ANC deputy secretary-general Jessie Duarte has announced that she will retire from her position in two years’ time.
It is a strong indication that the 67-year-old will not be making herself available for re-election to one of the ANC’s top six positions.
She indicated that she wants to be succeeded by a “young woman”.
The position of deputy secretary-general is not reserved for a woman, but has in recent years been occupied by a woman as the ANC tries to maintain a gender balance in its leadership structures.
The ANC is expected to go to its elective conference at the end of next year, by which time Duarte would have been in her current position for a decade.
She was previously a spokesperson for the party, an ambassador to Mozambique, and an MEC in Gauteng.

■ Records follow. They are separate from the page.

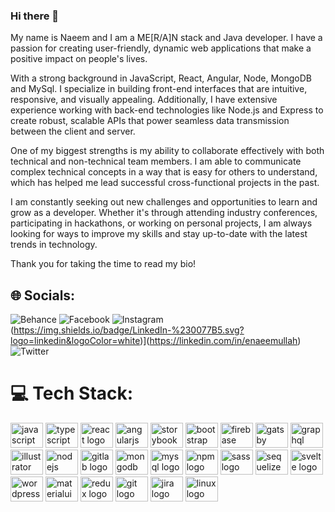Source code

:### Hi there 👋
My name is Naeem and I am a ME[R/A]N stack and Java developer. I have a passion for creating user-friendly, dynamic web applications that make a positive impact on people's lives.

With a strong background in JavaScript, React, Angular, Node, MongoDB and MySql. I specialize in building front-end interfaces that are intuitive, responsive, and visually appealing. Additionally, I have extensive experience working with back-end technologies like Node.js and Express to create robust, scalable APIs that power seamless data transmission between the client and server.

One of my biggest strengths is my ability to collaborate effectively with both technical and non-technical team members. I am able to communicate complex technical concepts in a way that is easy for others to understand, which has helped me lead successful cross-functional projects in the past.

I am constantly seeking out new challenges and opportunities to learn and grow as a developer. Whether it's through attending industry conferences, participating in hackathons, or working on personal projects, I am always looking for ways to improve my skills and stay up-to-date with the latest trends in technology.

Thank you for taking the time to read my bio!

## 🌐 Socials:
![Behance](https://behance.net/enaeemullah) ![Facebook](https://facebook.com/enaeemullah) ![Instagram](https://instagram.com/enaeemullah) (https://img.shields.io/badge/LinkedIn-%230077B5.svg?logo=linkedin&logoColor=white)](https://linkedin.com/in/enaeemullah) ![Twitter](https://twitter.com/Oshomarka8) 

# 💻 Tech Stack:
<div align="left">
  <img src="https://cdn.jsdelivr.net/gh/devicons/devicon/icons/javascript/javascript-original.svg" height="40" width="52" alt="javascript logo"  />
  <img src="https://cdn.jsdelivr.net/gh/devicons/devicon/icons/typescript/typescript-original.svg" height="40" width="52" alt="typescript logo"  />
  <img src="https://cdn.jsdelivr.net/gh/devicons/devicon/icons/react/react-original.svg" height="40" width="52" alt="react logo"  />
  <img src="https://cdn.jsdelivr.net/gh/devicons/devicon/icons/angularjs/angularjs-original.svg" height="40" width="52" alt="angularjs logo"  />
  <img src="https://cdn.jsdelivr.net/gh/devicons/devicon/icons/storybook/storybook-original.svg" height="40" width="52" alt="storybook logo"  />
  <img src="https://cdn.jsdelivr.net/gh/devicons/devicon/icons/bootstrap/bootstrap-original.svg" height="40" width="52" alt="bootstrap logo"  />
  <img src="https://cdn.jsdelivr.net/gh/devicons/devicon/icons/firebase/firebase-plain.svg" height="40" width="52" alt="firebase logo"  />
  <img src="https://cdn.jsdelivr.net/gh/devicons/devicon/icons/gatsby/gatsby-plain.svg" height="40" width="52" alt="gatsby logo"  />
  <img src="https://cdn.jsdelivr.net/gh/devicons/devicon/icons/graphql/graphql-plain.svg" height="40" width="52" alt="graphql logo"  />
  <img src="https://cdn.jsdelivr.net/gh/devicons/devicon/icons/illustrator/illustrator-plain.svg" height="40" width="52" alt="illustrator logo"  />
  <img src="https://cdn.jsdelivr.net/gh/devicons/devicon/icons/nodejs/nodejs-original.svg" height="40" width="52" alt="nodejs logo"  />
  <img src="https://cdn.jsdelivr.net/gh/devicons/devicon/icons/gitlab/gitlab-original.svg" height="40" width="52" alt="gitlab logo"  />
  <img src="https://cdn.jsdelivr.net/gh/devicons/devicon/icons/mongodb/mongodb-original.svg" height="40" width="52" alt="mongodb logo"  />
  <img src="https://cdn.jsdelivr.net/gh/devicons/devicon/icons/mysql/mysql-original.svg" height="40" width="52" alt="mysql logo"  />
  <img src="https://cdn.jsdelivr.net/gh/devicons/devicon/icons/npm/npm-original-wordmark.svg" height="40" width="52" alt="npm logo"  />
  <img src="https://cdn.jsdelivr.net/gh/devicons/devicon/icons/sass/sass-original.svg" height="40" width="52" alt="sass logo"  />
  <img src="https://cdn.jsdelivr.net/gh/devicons/devicon/icons/sequelize/sequelize-original.svg" height="40" width="52" alt="sequelize logo"  />
<!--   <img src="https://cdn.jsdelivr.net/gh/devicons/devicon/icons/spring/spring-original.svg" height="40" width="52" alt="spring logo"  /> -->
  <img src="https://cdn.jsdelivr.net/gh/devicons/devicon/icons/svelte/svelte-original.svg" height="40" width="52" alt="svelte logo"  />
  <img src="https://cdn.jsdelivr.net/gh/devicons/devicon/icons/wordpress/wordpress-original.svg" height="40" width="52" alt="wordpress logo"  />
  <img src="https://cdn.jsdelivr.net/gh/devicons/devicon/icons/materialui/materialui-original.svg" height="40" width="52" alt="materialui logo"  />
  <img src="https://cdn.jsdelivr.net/gh/devicons/devicon/icons/redux/redux-original.svg" height="40" width="52" alt="redux logo"  />
  <img src="https://cdn.jsdelivr.net/gh/devicons/devicon/icons/git/git-original.svg" height="40" width="52" alt="git logo"  />
  <img src="https://cdn.jsdelivr.net/gh/devicons/devicon/icons/jira/jira-original.svg" height="40" width="52" alt="jira logo"  />
  <img src="https://cdn.jsdelivr.net/gh/devicons/devicon/icons/linux/linux-original.svg" height="40" width="52" alt="linux logo"  />
</div>

###

<div align="left">
</div>

###

<div align="left">
</div>

###



###
<!-- !JavaScript 
!TypeScript 
!Angular 
!React 
!Apollo-GraphQL 
!Chakra 
!Bootstrap 
!Express.js 
!NPM 
!Next JS 
!NodeJS 
!Styled Components 
!MongoDB 
!MySQL 
!Adobe Illustrator 
!LINUX  -->

<!-- # 📊 GitHub Stats:
![](https://github-readme-stats.vercel.app/api?username=enaeemullah&theme=dark&hide_border=false&include_all_commits=false&count_private=false)<br/>
![](https://github-readme-streak-stats.herokuapp.com/?user=enaeemullah&theme=dark&hide_border=false)<br/>
![](https://github-readme-stats.vercel.app/api/top-langs/?username=enaeemullah&theme=dark&hide_border=false&include_all_commits=false&count_private=false&layout=compact) -->
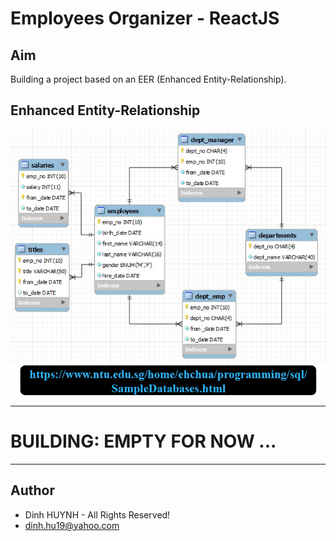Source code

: # Employees Organizer - ReactJS

## Aim
Building a project based on an EER (Enhanced Entity-Relationship).

## Enhanced Entity-Relationship

![alt text](assets/img/SampleEmployees.jpg)

---
# BUILDING: EMPTY FOR NOW ...

---------------

## Author
* Dinh HUYNH - All Rights Reserved!
* dinh.hu19@yahoo.com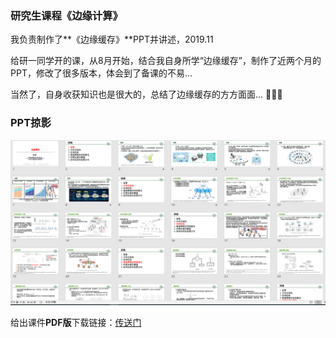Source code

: ### 研究生课程《边缘计算》

我负责制作了**《边缘缓存》**PPT并讲述，2019.11

给研一同学开的课，从8月开始，结合我自身所学“边缘缓存”，制作了近两个月的PPT，修改了很多版本，体会到了备课的不易...

当然了，自身收获知识也是很大的，总结了边缘缓存的方方面面...
:muscle::muscle::muscle:

### PPT掠影

![PPT掠影](https://github.com/zzy928/Dashboard/blob/master/images/PPT%E6%8E%A0%E5%BD%B1.png?raw=true)

给出课件**PDF版**下载链接：[传送门](https://github.com/zzy928/others/blob/master/%E8%BE%B9%E7%BC%98%E7%BC%93%E5%AD%9820191030_v3.pdf)

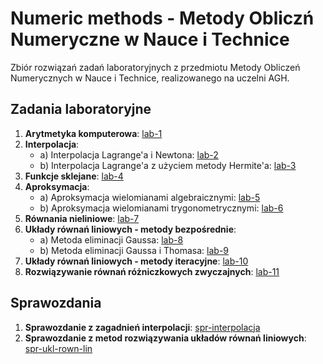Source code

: # Numeric methods - Metody Obliczń Numeryczne w Nauce i Technice
Zbiór rozwiązań zadań laboratoryjnych z przedmiotu Metody Obliczeń Numerycznych w Nauce i Technice, realizowanego na uczelni AGH.
## Zadania laboratoryjne

1.  **Arytmetyka komputerowa**: [lab-1](./lab-1/)
2.  **Interpolacja**:
    * a) Interpolacja Lagrange'a i Newtona: [lab-2](./lab-2/)
    * b) Interpolacja Lagrange'a z użyciem metody Hermite'a: [lab-3](./lab-3/)
3.  **Funkcje sklejane**: [lab-4](./lab-4/)
4.  **Aproksymacja**:
    * a) Aproksymacja wielomianami algebraicznymi: [lab-5](./lab-5/)
    * b) Aproksymacja wielomianami trygonometrycznymi: [lab-6](./lab-6/)
5.  **Równania nieliniowe**: [lab-7](./lab-7/)
6.  **Układy równań liniowych - metody bezpośrednie**:
    * a) Metoda eliminacji Gaussa: [lab-8](./lab-8/)
    * b) Metoda eliminacji Gaussa i Thomasa: [lab-9](./lab-9/)
7.  **Układy równań liniowych - metody iteracyjne**: [lab-10](./lab-10/)
8.  **Rozwiązywanie równań różniczkowych zwyczajnych**: [lab-11](./lab-11/)
## Sprawozdania

1.  **Sprawozdanie z zagadnień interpolacji**: [spr-interpolacja](./spr-interpolacja/)
2.  **Sprawozdanie z metod rozwiązywania układów równań liniowych**: [spr-ukl-rown-lin](./spr-ukl-rown-lin/)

Duarte told the ANC Women’s League Charlotte Maxeke intergenerational dialogue that she was recruited into the ANC in 1979 and said she’s “no newcomer, I’m rather an old lady, 67 years old”.
She continued: “I’m looking forward to writing books and retirement quite soon, in two years’ time, and handing over to a younger woman who will be able to do what I do, without any hesitation, and who would also understand that when you work in a misogynistic atmosphere, and you work in a patriarchal atmosphere, you become tough, you become hard, you become a person who is exact.
“You don’t make mistakes because if you make a mistake, the women will point out the mistake followed by the men.”